In signalling terms, the signals in audio systems are "low frequency" at their highest frequencies. Low frequency signals are pretty undemanding for transmission through reasonable lengths of electrical cables. The exceptions come with cables with conductors that are too small to be low enough in resistance to drive inefficient speakers from a long distance of cable. For normal speaker systems in a normal livingroom or den, even modest two-conductor "speaker cable" is sufficient.

That's not true. We deal with the skin effect even on 60Hz power lines, and the effect is pretty large

I have no problem thinking that skin effect is significant on 60Hz power lines considering the current carrying capacities required and the distances involved. I have my doubts about the issue in multistranded speaker wire over the the several foot distances in most listening environments.

Well, audio frequencies of interest extend up over 2 orders of magnitude beyond 60Hz, so you don't need as much current density to get skin effect problems compared with power transmission.  In my house, because of the layout, I need 20 foot speaker cables, and switching from single strand 12 gauge to 4 strand (x2) braided 16 gauge made a very noticeable difference.

However, it could be subjected to simple measurement under common listening situations with reasonable choices of amps, speakers and wires.

It's not so simple if you don't own a spectrum analyzer.

(see the ACSR cable design for example). Skin effect can be a major driver in power handling component design

Again, high power transmission lines are a different story than the modest signals carried in speaker wire over short distances.

Well, with 4 ohm speakers, instantaneous currents can exceed 10 amps, which is pretty significant in the small wires.

I couldn't find a reference to "ribbon window inductors."

Sorry, they are a subset of foil inductors using a wide, narrow window in the core.  We use them in power electronics even with 3kHz switching.

Even on signal wires there can be a big difference between 2 conductor wires that are parallel, twisted pair or coax which is why those types exist. As you might know, analog telephone cable is twisted pair.

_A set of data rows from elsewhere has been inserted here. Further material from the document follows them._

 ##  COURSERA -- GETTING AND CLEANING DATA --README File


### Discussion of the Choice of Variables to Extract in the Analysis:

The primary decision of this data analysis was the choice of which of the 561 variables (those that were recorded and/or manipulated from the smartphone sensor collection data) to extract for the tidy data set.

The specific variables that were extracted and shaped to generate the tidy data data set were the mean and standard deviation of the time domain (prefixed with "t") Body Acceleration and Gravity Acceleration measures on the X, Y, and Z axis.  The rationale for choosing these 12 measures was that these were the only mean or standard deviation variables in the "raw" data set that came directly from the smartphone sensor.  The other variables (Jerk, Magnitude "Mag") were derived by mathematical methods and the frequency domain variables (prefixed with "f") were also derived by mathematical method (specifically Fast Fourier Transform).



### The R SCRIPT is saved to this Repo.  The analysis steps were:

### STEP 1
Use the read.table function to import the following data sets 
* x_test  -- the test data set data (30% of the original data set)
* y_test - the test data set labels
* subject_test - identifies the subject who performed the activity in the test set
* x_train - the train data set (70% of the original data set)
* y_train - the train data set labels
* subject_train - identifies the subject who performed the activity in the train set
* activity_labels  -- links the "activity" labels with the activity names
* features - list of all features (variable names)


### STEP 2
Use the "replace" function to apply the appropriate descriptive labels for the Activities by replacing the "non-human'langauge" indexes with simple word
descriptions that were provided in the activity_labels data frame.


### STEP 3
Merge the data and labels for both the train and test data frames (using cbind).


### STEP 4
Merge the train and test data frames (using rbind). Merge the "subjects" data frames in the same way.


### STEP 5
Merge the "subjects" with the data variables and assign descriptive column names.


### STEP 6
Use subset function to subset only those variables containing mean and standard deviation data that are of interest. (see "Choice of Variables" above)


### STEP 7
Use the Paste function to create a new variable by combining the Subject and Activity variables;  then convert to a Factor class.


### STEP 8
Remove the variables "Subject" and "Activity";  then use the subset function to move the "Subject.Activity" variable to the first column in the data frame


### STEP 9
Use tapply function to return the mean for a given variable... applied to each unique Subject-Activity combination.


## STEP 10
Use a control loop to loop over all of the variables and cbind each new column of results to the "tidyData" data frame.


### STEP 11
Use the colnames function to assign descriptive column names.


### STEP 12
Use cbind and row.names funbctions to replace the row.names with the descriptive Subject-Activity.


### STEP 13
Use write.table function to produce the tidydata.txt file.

Telephone cable travels in large bundles over long distances and individual wires are quite fine in size. That's one reason that audio in telephone copper is generally so deliberately attenuated in frequency. If one is carrying the signal from the source to the speaker over long distances, there are often cost effective and better solutions than wire carrying the audio signal these days.

But the point is, all that twisted pair was installed because, even at audio frequencies with 4kHz attenuation, twisted pairs were a huge benefit over single strait strands and common grounds.

Given the billions of miles of that stuff installed, they wouldn't have gone to the trouble had it not been necessary. If you still don't believe it, ask yourself why Litz wire exists.

If I understand correctly, Litz wire exists primarily for transmission of much higher than audio frequencies.

I've seen it used for 3kHz in power electronics.

That said, I use Kimber Kable 4pr

which is reasonably priced and takes care of both noise and the skin effect on speaker cable adequately. I use Teflon low capacitance coax on analog signal cable and that handles low current signals under 20kHz essentially perfectly since it's fully capable of acceptably handling signals into the hundreds of MHz range.

My system doesn't need wire that is "fully capable of acceptably handling signals to the hundreds of MHz range."

But, since that cable is cheap (about a buck a foot), there's no real reason not to use something that's essentially perfect for analog.  It's not a big difference to strait conductors in the cheap interconnects that come with equipment, but it's cheap, easy to build and reliable.  I built all my interconnects (which is a lot) for under $80.

The audio performance of HDMI-2 cables supports up to 8 channels of 24-bit/192kHz audio.

Okay, but I still have and use analog components with standard RCA jacks.  That's what I'm talking about.  HDMI has decent signalling already so no need to worry.